> [What the exercise asks]:
The following data has a line with "For that reason, and" and a line with "Be a normal". Write out exactly those lines and all the lines between them.

Source data
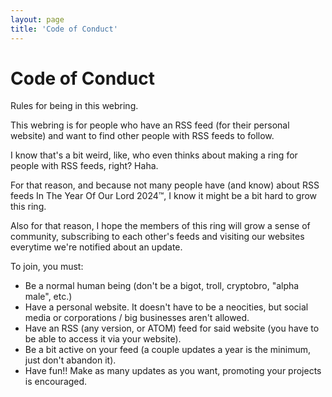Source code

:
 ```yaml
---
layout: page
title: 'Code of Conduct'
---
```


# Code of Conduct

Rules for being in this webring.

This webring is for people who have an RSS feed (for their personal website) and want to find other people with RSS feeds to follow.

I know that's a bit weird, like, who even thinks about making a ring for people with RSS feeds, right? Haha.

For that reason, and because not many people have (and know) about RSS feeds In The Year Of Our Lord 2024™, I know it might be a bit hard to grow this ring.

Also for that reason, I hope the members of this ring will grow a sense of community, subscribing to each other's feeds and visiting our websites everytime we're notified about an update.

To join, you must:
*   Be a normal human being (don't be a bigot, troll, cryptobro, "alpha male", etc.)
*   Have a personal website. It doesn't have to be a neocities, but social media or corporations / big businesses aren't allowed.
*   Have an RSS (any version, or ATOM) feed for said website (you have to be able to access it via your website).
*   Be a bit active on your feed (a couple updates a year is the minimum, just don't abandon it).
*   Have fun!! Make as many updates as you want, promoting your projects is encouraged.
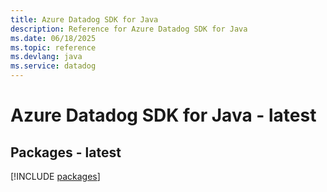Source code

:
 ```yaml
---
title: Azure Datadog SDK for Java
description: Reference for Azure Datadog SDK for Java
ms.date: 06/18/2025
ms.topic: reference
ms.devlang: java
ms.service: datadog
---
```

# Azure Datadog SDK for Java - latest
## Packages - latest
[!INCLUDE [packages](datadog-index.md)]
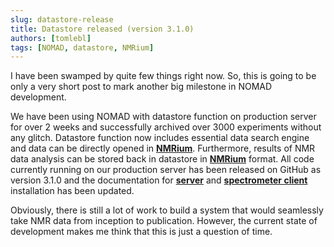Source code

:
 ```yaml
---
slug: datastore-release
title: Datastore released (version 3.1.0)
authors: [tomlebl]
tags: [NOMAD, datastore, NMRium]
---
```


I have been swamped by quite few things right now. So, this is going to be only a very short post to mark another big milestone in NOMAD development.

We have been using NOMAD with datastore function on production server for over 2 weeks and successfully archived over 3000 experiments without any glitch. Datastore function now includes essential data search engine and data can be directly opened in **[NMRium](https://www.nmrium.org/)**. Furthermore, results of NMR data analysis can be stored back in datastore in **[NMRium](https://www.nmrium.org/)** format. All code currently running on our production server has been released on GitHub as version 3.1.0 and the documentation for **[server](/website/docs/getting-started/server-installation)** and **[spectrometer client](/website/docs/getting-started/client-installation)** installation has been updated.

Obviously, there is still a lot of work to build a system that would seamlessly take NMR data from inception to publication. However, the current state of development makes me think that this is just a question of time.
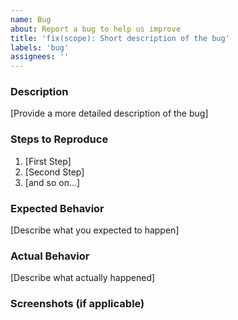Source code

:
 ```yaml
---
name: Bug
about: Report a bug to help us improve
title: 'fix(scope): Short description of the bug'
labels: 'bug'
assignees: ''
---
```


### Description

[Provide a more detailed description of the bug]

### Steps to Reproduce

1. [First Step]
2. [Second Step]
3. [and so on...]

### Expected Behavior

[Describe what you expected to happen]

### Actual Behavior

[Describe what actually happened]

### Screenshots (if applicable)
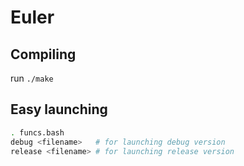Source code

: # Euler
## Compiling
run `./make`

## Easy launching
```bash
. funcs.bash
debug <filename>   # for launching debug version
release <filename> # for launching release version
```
...
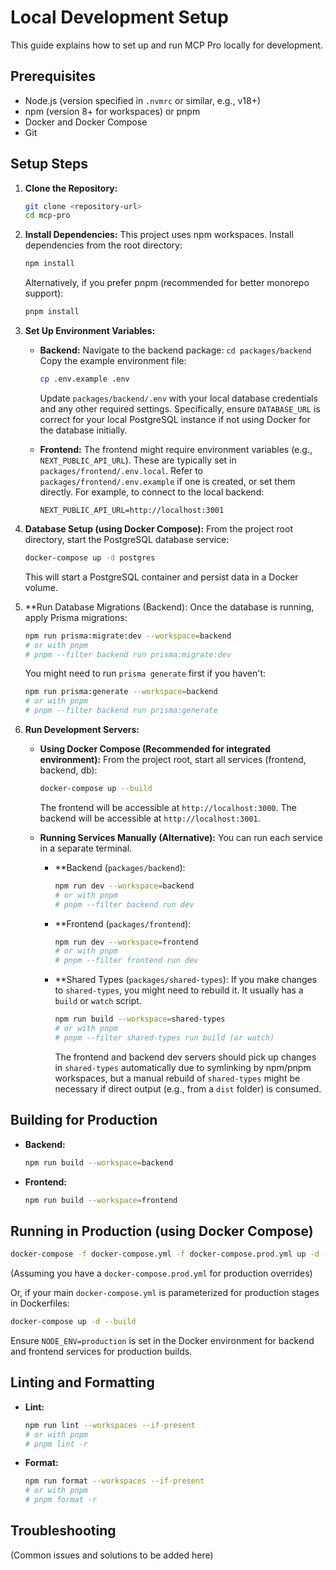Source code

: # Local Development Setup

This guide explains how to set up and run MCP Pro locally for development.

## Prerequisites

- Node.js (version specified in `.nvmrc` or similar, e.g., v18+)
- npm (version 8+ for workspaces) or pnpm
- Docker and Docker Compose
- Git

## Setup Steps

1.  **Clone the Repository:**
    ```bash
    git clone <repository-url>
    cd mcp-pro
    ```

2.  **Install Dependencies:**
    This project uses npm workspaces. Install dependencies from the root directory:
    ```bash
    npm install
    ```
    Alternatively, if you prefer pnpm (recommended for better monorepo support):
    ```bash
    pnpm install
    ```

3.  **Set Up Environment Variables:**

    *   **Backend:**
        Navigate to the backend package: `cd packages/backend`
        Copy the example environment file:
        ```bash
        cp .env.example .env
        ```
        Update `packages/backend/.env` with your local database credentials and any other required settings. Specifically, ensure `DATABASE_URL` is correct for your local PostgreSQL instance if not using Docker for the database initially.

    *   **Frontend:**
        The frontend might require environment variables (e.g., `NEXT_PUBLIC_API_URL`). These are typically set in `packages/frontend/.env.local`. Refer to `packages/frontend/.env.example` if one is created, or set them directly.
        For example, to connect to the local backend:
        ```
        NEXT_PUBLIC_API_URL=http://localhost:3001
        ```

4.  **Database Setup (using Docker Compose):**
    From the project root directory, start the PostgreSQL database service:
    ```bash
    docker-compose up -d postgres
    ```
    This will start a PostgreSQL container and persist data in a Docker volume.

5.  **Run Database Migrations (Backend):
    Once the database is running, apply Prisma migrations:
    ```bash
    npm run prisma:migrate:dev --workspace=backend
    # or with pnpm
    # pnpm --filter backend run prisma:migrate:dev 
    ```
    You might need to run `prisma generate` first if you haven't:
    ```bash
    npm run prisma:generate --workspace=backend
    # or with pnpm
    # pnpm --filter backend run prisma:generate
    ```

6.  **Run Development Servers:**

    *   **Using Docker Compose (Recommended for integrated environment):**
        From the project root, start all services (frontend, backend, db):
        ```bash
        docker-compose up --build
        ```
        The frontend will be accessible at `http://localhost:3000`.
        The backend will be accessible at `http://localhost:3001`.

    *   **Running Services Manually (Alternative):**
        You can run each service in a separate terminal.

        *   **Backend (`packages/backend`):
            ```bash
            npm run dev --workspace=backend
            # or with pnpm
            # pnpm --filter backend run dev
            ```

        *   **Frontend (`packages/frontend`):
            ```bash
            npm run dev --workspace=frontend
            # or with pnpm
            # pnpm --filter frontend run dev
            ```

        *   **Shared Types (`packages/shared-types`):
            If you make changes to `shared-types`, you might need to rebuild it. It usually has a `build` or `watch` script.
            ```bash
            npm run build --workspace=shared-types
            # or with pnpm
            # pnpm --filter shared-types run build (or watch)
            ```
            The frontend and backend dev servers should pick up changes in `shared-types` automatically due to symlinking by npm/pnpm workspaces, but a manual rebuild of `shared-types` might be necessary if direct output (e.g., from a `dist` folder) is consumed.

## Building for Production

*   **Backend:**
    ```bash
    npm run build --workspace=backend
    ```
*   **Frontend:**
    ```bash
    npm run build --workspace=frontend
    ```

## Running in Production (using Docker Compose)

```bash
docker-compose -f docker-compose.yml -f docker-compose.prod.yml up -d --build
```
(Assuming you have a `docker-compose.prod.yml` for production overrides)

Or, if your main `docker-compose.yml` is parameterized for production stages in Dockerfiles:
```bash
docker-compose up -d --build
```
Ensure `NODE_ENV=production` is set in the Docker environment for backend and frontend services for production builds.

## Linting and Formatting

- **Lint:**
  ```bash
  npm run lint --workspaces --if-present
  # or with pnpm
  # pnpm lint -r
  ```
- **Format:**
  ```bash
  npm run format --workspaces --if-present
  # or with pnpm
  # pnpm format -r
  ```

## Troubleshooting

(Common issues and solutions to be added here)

> [Written answer]:
For that reason, and because not many people have (and know) about RSS feeds In The Year Of Our Lord 2024™, I know it might be a bit hard to grow this ring.

Also for that reason, I hope the members of this ring will grow a sense of community, subscribing to each other's feeds and visiting our websites everytime we're notified about an update.

To join, you must:
*   Be a normal human being (don't be a bigot, troll, cryptobro, "alpha male", etc.)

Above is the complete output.